Westminster has a lot to learn from Michelle Obama
In her latest YF Women Perspective column, Young Fabian Membership Ambassador Anna Bage reflects on Michelle Obama’s visit to the UK.
During Barack Obama’s state visit to the UK last week, the focus was on Anglo-American relations and the furthering of the ‘special/essential relationship’ between America and the UK.
In the same week, Michelle Obama visited the University of Oxford, addressing the girls of the Elizabeth Garrett Anderson School. Using her own background as a starting point, she outlined what she believed to be the key to accomplishment.
“Success,” she stated, “is not about the background you’re from…it’s about the confidence you have and the effort you’re willing to invest.”
In a motivating speech, Michelle outlined that regardless of background, experience or ability, having the confidence in your own ideas and striving for achievement was the way in which young women could progress, without limits, into whatever career paths they choose.
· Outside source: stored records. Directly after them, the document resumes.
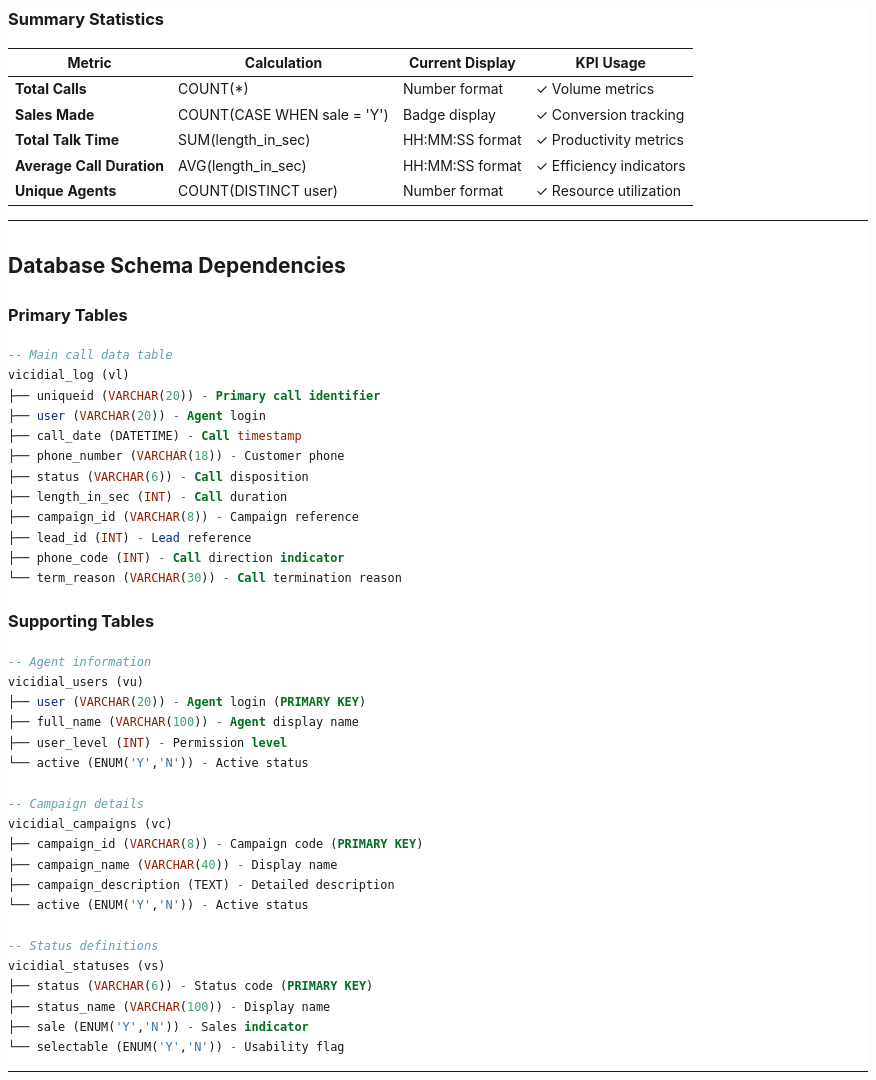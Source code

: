 ### Summary Statistics
| Metric | Calculation | Current Display | KPI Usage |
|--------|-------------|-----------------|-----------|
| **Total Calls** | COUNT(*) | Number format | ✓ Volume metrics |
| **Sales Made** | COUNT(CASE WHEN sale = 'Y') | Badge display | ✓ Conversion tracking |
| **Total Talk Time** | SUM(length_in_sec) | HH:MM:SS format | ✓ Productivity metrics |
| **Average Call Duration** | AVG(length_in_sec) | HH:MM:SS format | ✓ Efficiency indicators |
| **Unique Agents** | COUNT(DISTINCT user) | Number format | ✓ Resource utilization |

---

## Database Schema Dependencies

### Primary Tables
```sql
-- Main call data table
vicidial_log (vl)
├── uniqueid (VARCHAR(20)) - Primary call identifier
├── user (VARCHAR(20)) - Agent login
├── call_date (DATETIME) - Call timestamp
├── phone_number (VARCHAR(18)) - Customer phone
├── status (VARCHAR(6)) - Call disposition
├── length_in_sec (INT) - Call duration
├── campaign_id (VARCHAR(8)) - Campaign reference
├── lead_id (INT) - Lead reference
├── phone_code (INT) - Call direction indicator
└── term_reason (VARCHAR(30)) - Call termination reason
```

### Supporting Tables
```sql
-- Agent information
vicidial_users (vu)
├── user (VARCHAR(20)) - Agent login (PRIMARY KEY)
├── full_name (VARCHAR(100)) - Agent display name
├── user_level (INT) - Permission level
└── active (ENUM('Y','N')) - Active status

-- Campaign details
vicidial_campaigns (vc)
├── campaign_id (VARCHAR(8)) - Campaign code (PRIMARY KEY)
├── campaign_name (VARCHAR(40)) - Display name
├── campaign_description (TEXT) - Detailed description
└── active (ENUM('Y','N')) - Active status

-- Status definitions
vicidial_statuses (vs)
├── status (VARCHAR(6)) - Status code (PRIMARY KEY)
├── status_name (VARCHAR(100)) - Display name
├── sale (ENUM('Y','N')) - Sales indicator
└── selectable (ENUM('Y','N')) - Usability flag
```

---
At the Fabian Women’s mentoring scheme on Monday 23 May, Ed Miliband took the same stance as the First Lady on the aspirations and opportunities for young women that the Labour party can endeavour to provide. Although it has a record on gender equality that surpasses that of both the Conservatives and Liberal Democrats, he argued, the Labour party still has a long way to go in promoting equality and fairness for its female members.
Much like Michelle Obama, Miliband recognised the potential of success that young women could make the most of, if given the support and confidence.
It is not only this, though, that would improve the way in which the political machine of Westminster operated. It seems evident that with more women in politics, ideas would evolve differently, with varying outcomes driven by diverse reasoning.
As Catherine Macleod, former Special Advisor to Alasdair Darling, said at the same event: not only do women have to work harder than men in the political sphere to get what they want, but they have to work harder in creating opportunities for themselves as well.
When Michelle Obama told the young women of the Elizabeth Garrett Anderson School that they could work hard and achieve whatever they wanted, wherever they were from, she played upon her own background as an example of hard graft overcoming a disadvantaged start in life. She reminded them that neither of her parents had attended University, and that she herself grew up in a poor and underprivileged part of Chicago.
It’s clearly important to improve diversity in Westminster by increasing the number of women. What’s equally important though, and what Michelle Obama highlighted in Oxford and Ed Miliband at the Fabian Women’s Mentoring Scheme, is that Westminster needs to become a better representation of society as a whole.
The Obama, ‘whatever your background’ motif, doesn’t yet ring true of Westminster: as well as being unrepresentative of gender, it fails to deliver on providing a variety of people from different social backgrounds. Providing opportunities for women outside of the Westminster bubble is essential. Those who have taken a less traditional route in education, perhaps, or whose degree status doesn’t reflect an obvious interest in politics can surely only contribute to the diversification of the House of Commons.
This in turn could improve policy.
By actively encouraging such diversity, and by taking a lead from Michelle Obama’s motivating speech, the Labour Party could find itself providing a strong model which all those in the political arena should aspire to.